1. If you were a writer, what kinds of books would you write?
I’d like to write hard-boiled mysteries featuring tough two-fisted detectives and the pliant dolls who fall for them like a ton of bricks. I never will, though, because the previous sentence is an example of how I write.
2. Do you expect to ever be famous in your lifetime? If yes, what do you expect to be famous for?
Not a chance.
3. Say something liberal.
Creationism and Intelligent Design have no place in the science curricula of American public schools.
4. Say something conservative.
The Liberal Agenda is ruinous to the prosperity and success of this nation, and the implementation of their policies is damaging to people and the environment.

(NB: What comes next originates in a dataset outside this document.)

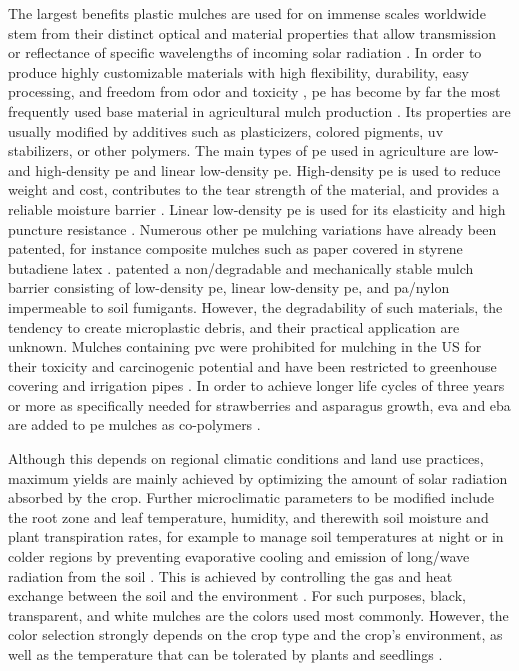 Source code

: The largest benefits plastic mulches are used for on immense scales worldwide stem from their distinct optical and material properties that allow transmission or reflectance of specific wavelengths of incoming solar radiation \citep{BrownBlack2001,Chalker-ScottImpact2007,CsizinszkyColor1995,GordonPlastic2008,HaynesUse1987}. In order to produce highly customizable materials with high flexibility, durability, easy processing, and freedom from odor and toxicity \citep{WrightIns2019}, \ac{pe} has become by far the most frequently used base material in agricultural mulch production \citep{Diaz-PerezBell2010,KaraEffects2013,LocascioRed2005,SivanNew2011}. Its properties are usually modified by additives such as plasticizers, colored pigments, \ac{uv} stabilizers, or other polymers. The main types of \ac{pe} used in agriculture are low- and high-density \ac{pe} and linear low-density \ac{pe}.
High-density \ac{pe} is used to reduce weight and cost, contributes to the tear strength of the material, and provides a reliable moisture barrier \citep{LamontPlastics2005}. Linear low-density \ac{pe} is used for its elasticity and high puncture resistance \citep{AnthonyMultilayer1983}. Numerous other \ac{pe} mulching variations have already been patented, for instance composite mulches such as paper covered in styrene butadiene latex \citep{DalebrouxMulching1997}.
\citet{SabbaghAgricultural2010} patented a non\-/degradable and mechanically stable mulch barrier consisting of low-density \ac{pe}, linear low-density \ac{pe}, and \ac{pa}\slash nylon impermeable to soil fumigants. However, the degradability of such materials, the tendency to create microplastic debris, and their practical application are unknown. Mulches containing \ac{pvc} were prohibited for mulching in the US for their toxicity and carcinogenic potential \citep{USEPAGuidelines2012} and have been restricted to greenhouse covering and irrigation pipes \citep{Scarascia-MugnozzaPlastic2011}. In order to achieve longer life cycles of three years or more \citep{BrucknerSpargelanbau2008} as specifically needed for strawberries and asparagus growth, \ac{eva} and \ac{eba} are added to \ac{pe} mulches as co-polymers \citep{EspiPlastic2006}.

Although this depends on regional climatic conditions and land use practices, maximum yields are mainly achieved by optimizing the amount of solar radiation absorbed by the crop. Further microclimatic parameters to be modified include the root zone and leaf temperature, humidity, and therewith soil moisture and plant transpiration rates, for example to manage soil temperatures at night or in colder regions by preventing evaporative cooling and emission of long\-/wave radiation from the soil \citep{HamOptical1993}. This is achieved by controlling the gas and heat exchange between the soil and the environment \citep{LamontPlastic1993,TararaMicroclimate2000}. For such purposes, black, transparent, and white mulches are the colors used most commonly. However, the color selection strongly depends on the crop type and the crop's environment, as well as the temperature that can be tolerated by plants and seedlings \citep{LamontPlastic1993,TararaMicroclimate2000}.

5. What did you dream about last night?
I had a strange dream where I had a second, secret job as a government agent. I was given an assignment to go to New York City over the same weekend which, coincidentally, I had a business trip for my first job. I had to keep everybody in the dark about my official assignment (which apparently was to line up snipers to kill someone!) and make sure my wife didn’t find out. I woke up with a full bladder.

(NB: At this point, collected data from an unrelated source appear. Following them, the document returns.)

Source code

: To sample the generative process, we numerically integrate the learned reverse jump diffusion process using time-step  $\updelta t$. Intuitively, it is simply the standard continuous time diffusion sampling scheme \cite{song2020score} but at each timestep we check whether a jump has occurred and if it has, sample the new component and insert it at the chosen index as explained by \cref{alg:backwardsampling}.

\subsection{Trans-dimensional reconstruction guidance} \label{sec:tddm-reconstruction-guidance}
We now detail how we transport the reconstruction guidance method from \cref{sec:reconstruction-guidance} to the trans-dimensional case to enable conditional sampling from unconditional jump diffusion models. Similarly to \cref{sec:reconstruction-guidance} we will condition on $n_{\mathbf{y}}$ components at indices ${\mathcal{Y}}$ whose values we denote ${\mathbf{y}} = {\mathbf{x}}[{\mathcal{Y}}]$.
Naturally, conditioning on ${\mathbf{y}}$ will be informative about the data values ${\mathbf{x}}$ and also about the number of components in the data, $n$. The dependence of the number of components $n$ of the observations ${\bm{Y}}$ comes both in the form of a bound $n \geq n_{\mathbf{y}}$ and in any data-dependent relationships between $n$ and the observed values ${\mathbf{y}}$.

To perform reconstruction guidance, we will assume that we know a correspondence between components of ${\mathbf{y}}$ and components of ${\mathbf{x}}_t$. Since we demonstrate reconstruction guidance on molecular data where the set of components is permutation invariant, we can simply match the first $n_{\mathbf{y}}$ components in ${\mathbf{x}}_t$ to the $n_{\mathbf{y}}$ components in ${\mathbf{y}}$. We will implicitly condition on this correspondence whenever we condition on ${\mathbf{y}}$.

6. What have you read this week? Include everything: magazines, emails, blogs, books, etc.
7. Tell me about your worst date ever.
This was with a girl who gave me her number in a bar. (This, in itself was such an unusual occurrence that I remember it clearly!) We made the date, but that morning I started coming down with cold symptoms so I dosed myself up with cold medicine and soldiered on. Picked her up at her place, we spent a long time sitting on her porch trying to come up with topics of conversation before we went out to eat. My head was dizzy and my mouth was dry from the medicine. Honestly, I can’t remember any more about it, except that we didn’t go on a second date. Simply awful.
8. Name three of your bad habits and three of your good habits.
I drive too fast
I ignore my yard
I don’t procrastinate
I bathe whether I need to or not
9. Tell me something you're very proud of.
I’m proud of the fact that I somehow conned my wonderful wife into marrying me.
10. Give me a piece of wisdom that I should pass on to Parker Grace (who is now twelve weeks old).
Your parents are probably smarter than you think they are; and you are probably not as smart as you think you are; but somehow you will impress each other with your brilliance twenty times a day.